One-third of countries engaged in pandemic influenza
planning have not prioritized who should get vaccinations
and antiviral medications, according to researchers from
the Johns Hopkins
Bloomberg School of Public Health and the Ben-Gurion
University of the Negev, Israel.
The study authors performed the largest pandemic-plan
review to date, a targeted review of 45 national pandemic
influenza plans from developed and developing countries.
The study is published in the October issue of the journal
PLoS Medicine.
"Because of costs and the time delay of manufacturing
strain-specific vaccines, critical medical resources are
likely to be scarce in a pandemic and will require
rationing," said Lori Uscher-Pines, lead author of the
study and a doctoral candidate in the Bloomberg School's
Department of Health Policy and Management. "However,
we learned that individual countries have not consistently
prioritized population groups for vaccines and antivirals.
No countries prioritized population groups to receive
ventilators, face masks and other critical resources."

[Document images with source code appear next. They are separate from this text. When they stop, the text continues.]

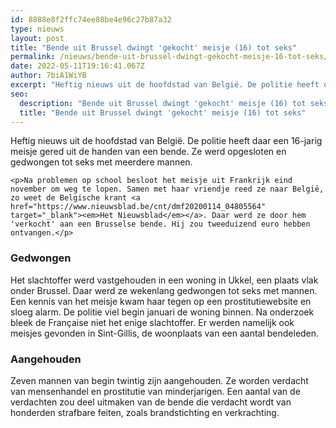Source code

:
 ```yaml
---
id: 8888e8f2ffc74ee88be4e96c27b87a32
type: nieuws
layout: post
title: "Bende uit Brussel dwingt 'gekocht' meisje (16) tot seks"
permalink: /nieuws/bende-uit-brussel-dwingt-gekocht-meisje-16-tot-seks/
date: 2022-05-11T19:16:41.067Z
author: 7biA1WiYB
excerpt: "Heftig nieuws uit de hoofdstad van België. De politie heeft daar een 16-jarig meisje gered uit de handen van een bende. Ze werd opgesloten en gedwongen tot seks met meerdere mannen.  "
seo:
  description: "Bende uit Brussel dwingt 'gekocht' meisje (16) tot seks"
  title: "Bende uit Brussel dwingt 'gekocht' meisje (16) tot seks"
---
```

Heftig nieuws uit de hoofdstad van België. De politie heeft daar een 16-jarig meisje gered uit de handen van een bende. Ze werd opgesloten en gedwongen tot seks met meerdere mannen.  

    <p>Na problemen op school besloot het meisje uit Frankrijk eind november om weg te lopen. Samen met haar vriendje reed ze naar België, zo weet de Belgische krant <a href="https://www.nieuwsblad.be/cnt/dmf20200114_04805564" target="_blank"><em>Het Nieuwsblad</em></a>. Daar werd ze door hem 'verkocht' aan een Brusselse bende. Hij zou tweeduizend euro hebben ontvangen.</p>
<h3>Gedwongen</h3>
<p>Het slachtoffer werd vastgehouden in een woning in Ukkel, een plaats vlak onder Brussel. Daar werd ze wekenlang gedwongen tot seks met mannen. Een kennis van het meisje kwam haar tegen op een prostitutiewebsite en sloeg alarm. De politie viel begin januari de woning binnen. Na onderzoek bleek de Française niet het enige slachtoffer. Er werden namelijk ook meisjes gevonden in Sint-Gillis, de woonplaats van een aantal bendeleden.</p>
<h3>Aangehouden</h3>
<p>Zeven mannen van begin twintig zijn aangehouden. Ze worden verdacht van mensenhandel en prostitutie van minderjarigen. Een aantal van de verdachten zou deel uitmaken van de bende die verdacht wordt van honderden strafbare feiten, zoals brandstichting en verkrachting.</p>  
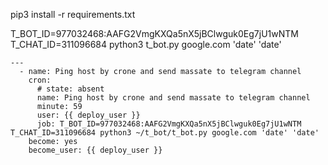 pip3 install -r requirements.txt

T_BOT_ID=977032468:AAFG2VmgKXQa5nX5jBClwguk0Eg7jU1wNTM T_CHAT_ID=311096684 python3 t_bot.py google.com 'date' 'date'


```
---
  - name: Ping host by crone and send massate to telegram channel
    cron:
      # state: absent
      name: Ping host by crone and send massate to telegram channel
      minute: 59
      user: {{ deploy_user }}
      job: T_BOT_ID=977032468:AAFG2VmgKXQa5nX5jBClwguk0Eg7jU1wNTM T_CHAT_ID=311096684 python3 ~/t_bot/t_bot.py google.com 'date' 'date'
    become: yes
    become_user: {{ deploy_user }}

```
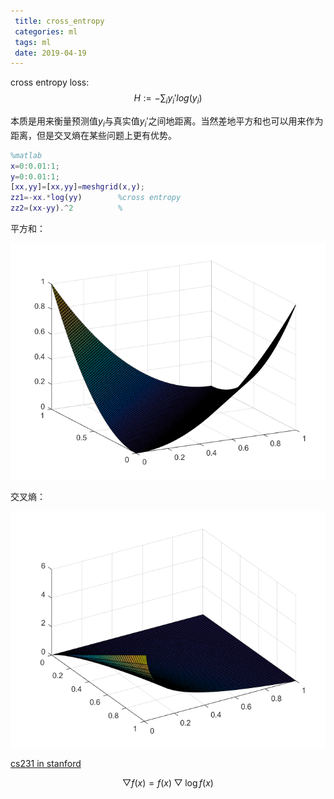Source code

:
 ```yaml
---
 title: cross_entropy
 categories: ml
 tags: ml
 date: 2019-04-19
---
```


cross entropy loss:
$$H:=-\sum_iy_i'log(y_i)$$

本质是用来衡量预测值$y_i$与真实值$y_i'$之间地距离。当然差地平方和也可以用来作为距离，但是交叉熵在某些问题上更有优势。

```matlab
%matlab
x=0:0.01:1;
y=0:0.01:1;
[xx,yy]=[xx,yy]=meshgrid(x,y);
zz1=-xx.*log(yy)        %cross entropy
zz2=(xx-yy).^2          %
```
平方和：

![mean](imgs/cross_entropy_mean.png)

交叉熵：

![cross](imgs/cross_entropy_cross.png)

[cs231 in stanford](http://cs231n.github.io/)

$$\bigtriangledown f(x)=f(x)\bigtriangledown \log f(x)$$
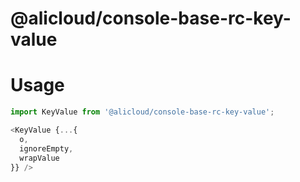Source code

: @alicloud/console-base-rc-key-value
===

# Usage

```js
import KeyValue from '@alicloud/console-base-rc-key-value';

<KeyValue {...{
  o,
  ignoreEmpty,
  wrapValue
}} />
```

The study authors included 45 national pandemic
influenza plans in their study — 19 from developed
and 26 from developing nations. In total, the plans would
affect 3.8 billion individuals, or two-thirds of the world
population. The study found that 28 countries prioritized
individual population groups to receive vaccines in a
pandemic, and 22 prioritized groups to receive antiviral
medications.
The failure to prioritize antivirals is an unexpected
finding since they may be the first — and perhaps the
only — pharmaceutical intervention available to many
countries in a pandemic, the authors explain in the
study.
Of the 28 nations that prioritized medical resources,
health care workers were most frequently ranked at the top
of vaccine and antiviral priority lists. After that,
countries differed greatly on who should receive top
priority: high-risk individuals, such as the elderly and
children; or essential service workers, such as
communications/telecommunications workers, firefighters,
key government decision makers and energy/power supply
workers.
The authors also learned that some countries made
children a top priority despite mixed epidemiological
support of this practice and a previous World Health
Organization recommendation against it.
None of these countries cited sociocultural values in
reference to this prioritization decision.

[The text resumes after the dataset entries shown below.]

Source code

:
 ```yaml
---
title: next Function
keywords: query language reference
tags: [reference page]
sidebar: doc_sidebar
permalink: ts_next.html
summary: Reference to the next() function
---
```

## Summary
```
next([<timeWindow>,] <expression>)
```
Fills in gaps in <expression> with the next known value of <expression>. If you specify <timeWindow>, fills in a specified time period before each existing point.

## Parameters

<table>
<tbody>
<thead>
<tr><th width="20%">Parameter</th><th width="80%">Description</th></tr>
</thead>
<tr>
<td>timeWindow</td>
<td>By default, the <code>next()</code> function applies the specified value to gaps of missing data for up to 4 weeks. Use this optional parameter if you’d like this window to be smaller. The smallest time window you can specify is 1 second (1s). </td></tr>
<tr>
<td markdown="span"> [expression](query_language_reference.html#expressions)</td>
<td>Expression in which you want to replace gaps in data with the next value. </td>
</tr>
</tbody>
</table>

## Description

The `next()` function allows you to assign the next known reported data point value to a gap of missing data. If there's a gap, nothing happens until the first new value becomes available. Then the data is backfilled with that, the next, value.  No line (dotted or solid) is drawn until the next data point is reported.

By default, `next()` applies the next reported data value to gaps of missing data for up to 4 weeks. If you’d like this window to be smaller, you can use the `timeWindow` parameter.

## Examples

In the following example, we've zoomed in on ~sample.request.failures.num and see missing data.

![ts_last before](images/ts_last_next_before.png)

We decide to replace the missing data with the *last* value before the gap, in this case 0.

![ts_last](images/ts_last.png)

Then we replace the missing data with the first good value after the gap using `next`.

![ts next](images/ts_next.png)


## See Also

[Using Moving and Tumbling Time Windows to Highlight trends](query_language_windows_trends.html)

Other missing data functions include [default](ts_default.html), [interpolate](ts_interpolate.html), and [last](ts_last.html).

Senior co-author Ran D. Balicer said, "Prioritization
can play a significant role in international preparedness
against pandemic influenza. In the absence of explicit WHO
guidelines, nations should be encouraged and supported in
priority setting based on individualized pandemic-impact
estimates and should be guided in balancing evidence and
ethical considerations." Balicer is a researcher at the
Ben-Gurion University and co-editor of the Israeli Pandemic
Preparedness Plan.
The study was supported by a cooperative agreement
with the U.S. Centers for Disease Control and Prevention.
Co-authors from Johns Hopkins are Uscher-Pines, Saad B.
Omer, Daniel J. Barnett and Thomas A. Burke.